PROBLEM DESCRIPTION. Copy the records word for word. Pictures do not go in.

RAW DATA.
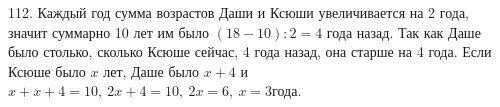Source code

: 112. Каждый год сумма возрастов Даши и Ксюши увеличивается на 2 года, значит суммарно 10 лет им было $(18-10):2=4$ года назад. Так как Даше было столько, сколько Ксюше сейчас, 4 года назад, она старше на 4 года. Если Ксюше было $x$ лет, Даше было $x+4$ и $x+x+4=10,\ 2x+4=10,\ 2x=6,\ x=3$года.\\
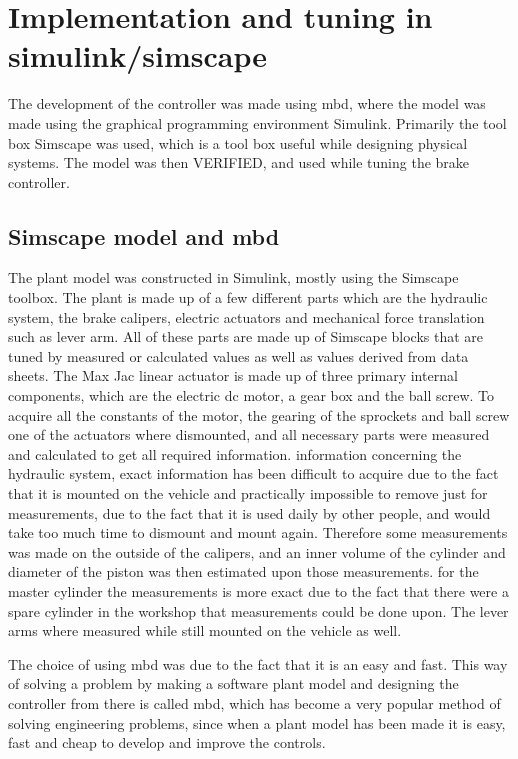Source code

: \documentclass[a4paper,11pt]{kth-mag}
\begin{document}
\section{Implementation and tuning in simulink/simscape}

The development of the controller was made using \gls{mbd}, where the model was made using the graphical programming environment Simulink. Primarily the tool box Simscape was used, which is a tool box useful while designing physical systems. The model was then VERIFIED, and used while tuning the brake controller. 

\subsection{Simscape model and \gls{mbd}}
The plant model was constructed in Simulink, mostly using the Simscape toolbox. The plant is made up of a few different parts which are the hydraulic system, the brake calipers, electric actuators and mechanical force translation such as lever arm. All of these parts are made up of Simscape blocks that are tuned by measured or calculated values as well as values derived from data sheets. The Max Jac linear actuator is made up of three primary internal components, which are the electric \gls{dc} motor, a gear box and the ball screw. To acquire all the constants of the motor, the gearing of the sprockets and ball screw one of the actuators where dismounted, and all necessary parts were measured and calculated to get all required information. information concerning the hydraulic system, exact information has been difficult to acquire due to the fact that it is mounted on the vehicle and practically impossible to remove just for measurements, due to the fact that it is used daily by other people, and would take too much time to dismount and mount again. Therefore some measurements was made on the outside of the calipers, and an inner volume of the cylinder and diameter of the piston was then estimated upon those measurements. for the master cylinder the measurements is more exact due to the fact that there were a spare cylinder in the workshop that measurements could be done upon. The lever arms where measured while still mounted on the vehicle as well. 

The choice of using \gls{mbd} was due to the fact that it is an easy and fast. This way of solving a problem by making a software plant model and designing the controller from there is called \gls{mbd}, which has become a very popular method of solving engineering problems, since when a plant model has been made it is easy, fast and cheap to develop and improve the controls\cite{2010-01-1999}. 
\end{document}
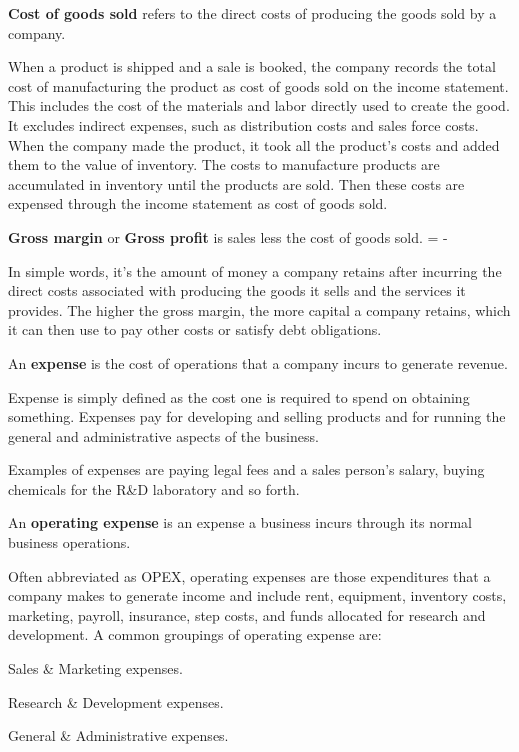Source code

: \textbf{Cost of goods sold} refers to the direct costs of producing the goods sold by a company.
\ed

When a product is shipped and a sale is booked, the company records the total cost of manufacturing the product as
cost of goods sold on the income statement. This includes the cost of the materials and labor directly used to create
the good. It excludes indirect expenses, such as distribution costs and sales force costs. When the company made the
product, it took all the product's costs and added them to the value of inventory. The costs to manufacture products
are accumulated in inventory until the products are sold. Then these costs are expensed through the income statement
as cost of goods sold.

\textbf{Gross margin} or \textbf{Gross profit} is sales less the cost of goods sold.
\bse
{} =  - 
\ese
\ed

In simple words, it's the amount of money a company retains after incurring the direct costs associated with
producing the goods it sells and the services it provides. The higher the gross margin, the more capital a company
retains, which it can then use to pay other costs or satisfy debt obligations.

\bd[Expense]
An \textbf{expense} is the cost of operations that a company incurs to generate revenue.
\ed

Expense is simply defined as the cost one is required to spend on obtaining something. Expenses pay for developing
and selling products and for running the general and administrative aspects of the business.

\be
Examples of expenses are paying legal fees and a sales person's salary, buying chemicals for the R\&D laboratory and
so forth.
\ee

An \textbf{operating expense} is an expense a business incurs through its normal business operations.
\ed

Often abbreviated as OPEX, operating expenses are those expenditures that a company makes to generate income and include
rent, equipment, inventory costs, marketing, payroll, insurance, step costs, and funds allocated for research and
development. A common groupings of operating expense are:
\bit
\item Sales \& Marketing expenses.
\item Research \& Development expenses.
\item General \& Administrative expenses.
\eit


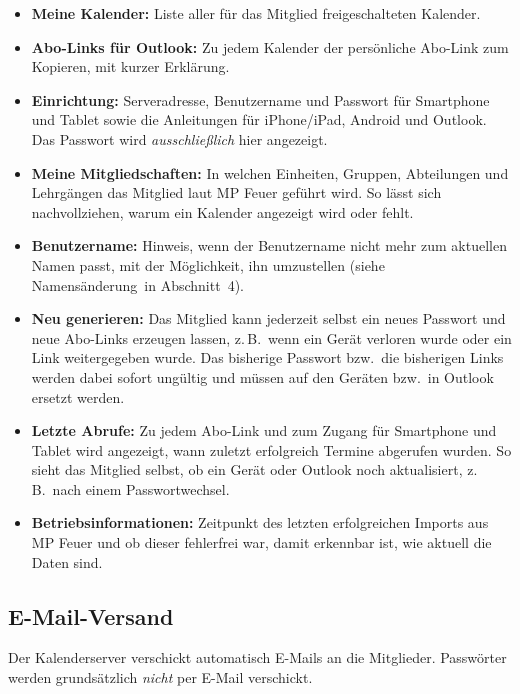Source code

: \documentclass[a4paper,fontsize=10pt]{scrartcl}
\begin{document}
\begin{itemize}
  \item \textbf{Meine Kalender:} Liste aller für das Mitglied freigeschalteten
        Kalender.
  \item \textbf{Abo-Links für Outlook:} Zu jedem Kalender der persönliche
        Abo-Link zum Kopieren, mit kurzer Erklärung.
  \item \textbf{Einrichtung:} Serveradresse, Benutzername und Passwort für
        Smartphone und Tablet sowie die Anleitungen für iPhone/iPad, Android
        und Outlook. Das Passwort wird \emph{ausschließlich} hier angezeigt.
  \item \textbf{Meine Mitgliedschaften:} In welchen Einheiten, Gruppen,
        Abteilungen und Lehrgängen das Mitglied laut MP Feuer geführt wird.
        So lässt sich nachvollziehen, warum ein Kalender angezeigt wird oder
        fehlt.
  \item \textbf{Benutzername:} Hinweis, wenn der Benutzername nicht mehr
        zum aktuellen Namen passt, mit der Möglichkeit, ihn umzustellen
        (siehe \glqq Namensänderung\grqq\ in Abschnitt~4).
  \item \textbf{Neu generieren:} Das Mitglied kann jederzeit selbst ein
        neues Passwort und neue Abo-Links erzeugen lassen, z.\,B.\ wenn ein
        Gerät verloren wurde oder ein Link weitergegeben wurde. Das bisherige
        Passwort bzw.\ die bisherigen Links werden dabei sofort ungültig und
        müssen auf den Geräten bzw.\ in Outlook ersetzt werden.
  \item \textbf{Letzte Abrufe:} Zu jedem Abo-Link und zum Zugang für
        Smartphone und Tablet wird angezeigt, wann zuletzt erfolgreich
        Termine abgerufen wurden. So sieht das Mitglied selbst, ob ein Gerät
        oder Outlook noch aktualisiert, z.\,B.\ nach einem Passwortwechsel.
  \item \textbf{Betriebsinformationen:} Zeitpunkt des letzten erfolgreichen
        Imports aus MP Feuer und ob dieser fehlerfrei war, damit erkennbar
        ist, wie aktuell die Daten sind.
\end{itemize}

\subsection*{E-Mail-Versand}

Der Kalenderserver verschickt automatisch E-Mails an die Mitglieder.
Passwörter werden grundsätzlich \emph{nicht} per E-Mail verschickt.
\end{document}

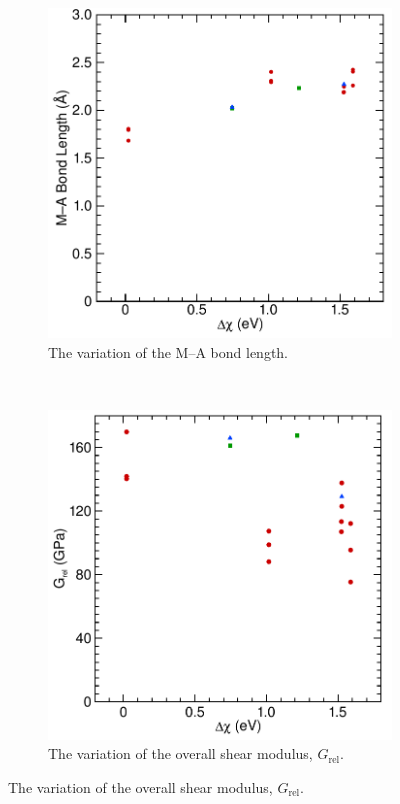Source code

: \begin{figure}
\begin{subfigure}{0.4\textwidth}
\centering
{}
\includegraphics[width=\textwidth]{dma_vs_dX}
\caption{The variation of the M--A bond length. \label{fig:bond_length}}
\end{subfigure}
~
\begin{subfigure}{0.4\textwidth}
\centering
{}
\includegraphics[width=\textwidth]{Grel_vs_dX}
\caption{The variation of the overall shear modulus, $G_{\text{rel}}$. \label{fig:overall_G_vs_dX}}
\end{subfigure}


\end{figure}
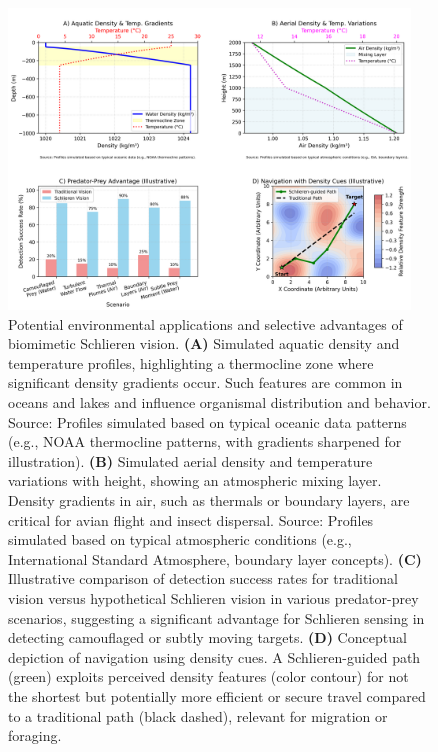 \documentclass[11pt]{article}
\begin{document}
\begin{figure}[htbp]
    \centering
    \includegraphics[width=0.95\textwidth]{figures/figure4_environmental_applications.png} %
    \caption{Potential environmental applications and selective advantages of biomimetic Schlieren vision.
    \textbf{(A)} Simulated aquatic density and temperature profiles, highlighting a thermocline zone where significant density gradients occur. Such features are common in oceans and lakes and influence organismal distribution and behavior. Source: Profiles simulated based on typical oceanic data patterns (e.g., NOAA thermocline patterns, with gradients sharpened for illustration).
    \textbf{(B)} Simulated aerial density and temperature variations with height, showing an atmospheric mixing layer. Density gradients in air, such as thermals or boundary layers, are critical for avian flight and insect dispersal. Source: Profiles simulated based on typical atmospheric conditions (e.g., International Standard Atmosphere, boundary layer concepts).
    \textbf{(C)} Illustrative comparison of detection success rates for traditional vision versus hypothetical Schlieren vision in various predator-prey scenarios, suggesting a significant advantage for Schlieren sensing in detecting camouflaged or subtly moving targets.
    \textbf{(D)} Conceptual depiction of navigation using density cues. A Schlieren-guided path (green) exploits perceived density features (color contour) for not the shortest but potentially more efficient or secure travel compared to a traditional path (black dashed), relevant for migration or foraging.}
    \label{fig:environmental_applications}
\end{figure}
\end{document}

TASK RESPONSE.
Source code

: 112. Каждый год сумма возрастов Даши и Ксюши увеличивается на 2 года, значит суммарно 10 лет им было $(18-10):2=4$ года назад. Так как Даше было столько, сколько Ксюше сейчас, 4 года назад, она старше на 4 года. Если Ксюше было $x$ лет, Даше было $x+4$ и $x+x+4=10,\ 2x+4=10,\ 2x=6,\ x=3$года.\\
Source code

: \documentclass[a4paper,11pt]{kth-mag}
\begin{document}
\section{Implementation and tuning in simulink/simscape}

The development of the controller was made using \gls{mbd}, where the model was made using the graphical programming environment Simulink. Primarily the tool box Simscape was used, which is a tool box useful while designing physical systems. The model was then VERIFIED, and used while tuning the brake controller. 

\subsection{Simscape model and \gls{mbd}}
The plant model was constructed in Simulink, mostly using the Simscape toolbox. The plant is made up of a few different parts which are the hydraulic system, the brake calipers, electric actuators and mechanical force translation such as lever arm. All of these parts are made up of Simscape blocks that are tuned by measured or calculated values as well as values derived from data sheets. The Max Jac linear actuator is made up of three primary internal components, which are the electric \gls{dc} motor, a gear box and the ball screw. To acquire all the constants of the motor, the gearing of the sprockets and ball screw one of the actuators where dismounted, and all necessary parts were measured and calculated to get all required information. information concerning the hydraulic system, exact information has been difficult to acquire due to the fact that it is mounted on the vehicle and practically impossible to remove just for measurements, due to the fact that it is used daily by other people, and would take too much time to dismount and mount again. Therefore some measurements was made on the outside of the calipers, and an inner volume of the cylinder and diameter of the piston was then estimated upon those measurements. for the master cylinder the measurements is more exact due to the fact that there were a spare cylinder in the workshop that measurements could be done upon. The lever arms where measured while still mounted on the vehicle as well. 

The choice of using \gls{mbd} was due to the fact that it is an easy and fast. This way of solving a problem by making a software plant model and designing the controller from there is called \gls{mbd}, which has become a very popular method of solving engineering problems, since when a plant model has been made it is easy, fast and cheap to develop and improve the controls\cite{2010-01-1999}. 
\end{document}
Source code

: \textbf{Cost of goods sold} refers to the direct costs of producing the goods sold by a company.
\ed

When a product is shipped and a sale is booked, the company records the total cost of manufacturing the product as
cost of goods sold on the income statement. This includes the cost of the materials and labor directly used to create
the good. It excludes indirect expenses, such as distribution costs and sales force costs. When the company made the
product, it took all the product's costs and added them to the value of inventory. The costs to manufacture products
are accumulated in inventory until the products are sold. Then these costs are expensed through the income statement
as cost of goods sold.

\textbf{Gross margin} or \textbf{Gross profit} is sales less the cost of goods sold.
\bse
{} =  - 
\ese
\ed

In simple words, it's the amount of money a company retains after incurring the direct costs associated with
producing the goods it sells and the services it provides. The higher the gross margin, the more capital a company
retains, which it can then use to pay other costs or satisfy debt obligations.

\bd[Expense]
An \textbf{expense} is the cost of operations that a company incurs to generate revenue.
\ed

Expense is simply defined as the cost one is required to spend on obtaining something. Expenses pay for developing
and selling products and for running the general and administrative aspects of the business.

\be
Examples of expenses are paying legal fees and a sales person's salary, buying chemicals for the R\&D laboratory and
so forth.
\ee

An \textbf{operating expense} is an expense a business incurs through its normal business operations.
\ed

Often abbreviated as OPEX, operating expenses are those expenditures that a company makes to generate income and include
rent, equipment, inventory costs, marketing, payroll, insurance, step costs, and funds allocated for research and
development. A common groupings of operating expense are:
\bit
\item Sales \& Marketing expenses.
\item Research \& Development expenses.
\item General \& Administrative expenses.
\eit


Source code

: \documentclass[a4paper,fontsize=10pt]{scrartcl}
\begin{document}
\begin{itemize}
  \item \textbf{Meine Kalender:} Liste aller für das Mitglied freigeschalteten
        Kalender.
  \item \textbf{Abo-Links für Outlook:} Zu jedem Kalender der persönliche
        Abo-Link zum Kopieren, mit kurzer Erklärung.
  \item \textbf{Einrichtung:} Serveradresse, Benutzername und Passwort für
        Smartphone und Tablet sowie die Anleitungen für iPhone/iPad, Android
        und Outlook. Das Passwort wird \emph{ausschließlich} hier angezeigt.
  \item \textbf{Meine Mitgliedschaften:} In welchen Einheiten, Gruppen,
        Abteilungen und Lehrgängen das Mitglied laut MP Feuer geführt wird.
        So lässt sich nachvollziehen, warum ein Kalender angezeigt wird oder
        fehlt.
  \item \textbf{Benutzername:} Hinweis, wenn der Benutzername nicht mehr
        zum aktuellen Namen passt, mit der Möglichkeit, ihn umzustellen
        (siehe \glqq Namensänderung\grqq\ in Abschnitt~4).
  \item \textbf{Neu generieren:} Das Mitglied kann jederzeit selbst ein
        neues Passwort und neue Abo-Links erzeugen lassen, z.\,B.\ wenn ein
        Gerät verloren wurde oder ein Link weitergegeben wurde. Das bisherige
        Passwort bzw.\ die bisherigen Links werden dabei sofort ungültig und
        müssen auf den Geräten bzw.\ in Outlook ersetzt werden.
  \item \textbf{Letzte Abrufe:} Zu jedem Abo-Link und zum Zugang für
        Smartphone und Tablet wird angezeigt, wann zuletzt erfolgreich
        Termine abgerufen wurden. So sieht das Mitglied selbst, ob ein Gerät
        oder Outlook noch aktualisiert, z.\,B.\ nach einem Passwortwechsel.
  \item \textbf{Betriebsinformationen:} Zeitpunkt des letzten erfolgreichen
        Imports aus MP Feuer und ob dieser fehlerfrei war, damit erkennbar
        ist, wie aktuell die Daten sind.
\end{itemize}

\subsection*{E-Mail-Versand}

Der Kalenderserver verschickt automatisch E-Mails an die Mitglieder.
Passwörter werden grundsätzlich \emph{nicht} per E-Mail verschickt.
\end{document}

Source code

: \begin{figure}
\begin{subfigure}{0.4\textwidth}
\centering
{}
\includegraphics[width=\textwidth]{dma_vs_dX}
\caption{The variation of the M--A bond length. \label{fig:bond_length}}
\end{subfigure}
~
\begin{subfigure}{0.4\textwidth}
\centering
{}
\includegraphics[width=\textwidth]{Grel_vs_dX}
\caption{The variation of the overall shear modulus, $G_{\text{rel}}$. \label{fig:overall_G_vs_dX}}
\end{subfigure}


\end{figure}
 \documentclass[11pt]{article}
\begin{document}
\begin{figure}[htbp]
    \centering
    \includegraphics[width=0.95\textwidth]{figures/figure4_environmental_applications.png} %
    \caption{Potential environmental applications and selective advantages of biomimetic Schlieren vision.
    \textbf{(A)} Simulated aquatic density and temperature profiles, highlighting a thermocline zone where significant density gradients occur. Such features are common in oceans and lakes and influence organismal distribution and behavior. Source: Profiles simulated based on typical oceanic data patterns (e.g., NOAA thermocline patterns, with gradients sharpened for illustration).
    \textbf{(B)} Simulated aerial density and temperature variations with height, showing an atmospheric mixing layer. Density gradients in air, such as thermals or boundary layers, are critical for avian flight and insect dispersal. Source: Profiles simulated based on typical atmospheric conditions (e.g., International Standard Atmosphere, boundary layer concepts).
    \textbf{(C)} Illustrative comparison of detection success rates for traditional vision versus hypothetical Schlieren vision in various predator-prey scenarios, suggesting a significant advantage for Schlieren sensing in detecting camouflaged or subtly moving targets.
    \textbf{(D)} Conceptual depiction of navigation using density cues. A Schlieren-guided path (green) exploits perceived density features (color contour) for not the shortest but potentially more efficient or secure travel compared to a traditional path (black dashed), relevant for migration or foraging.}
    \label{fig:environmental_applications}
\end{figure}
\end{document}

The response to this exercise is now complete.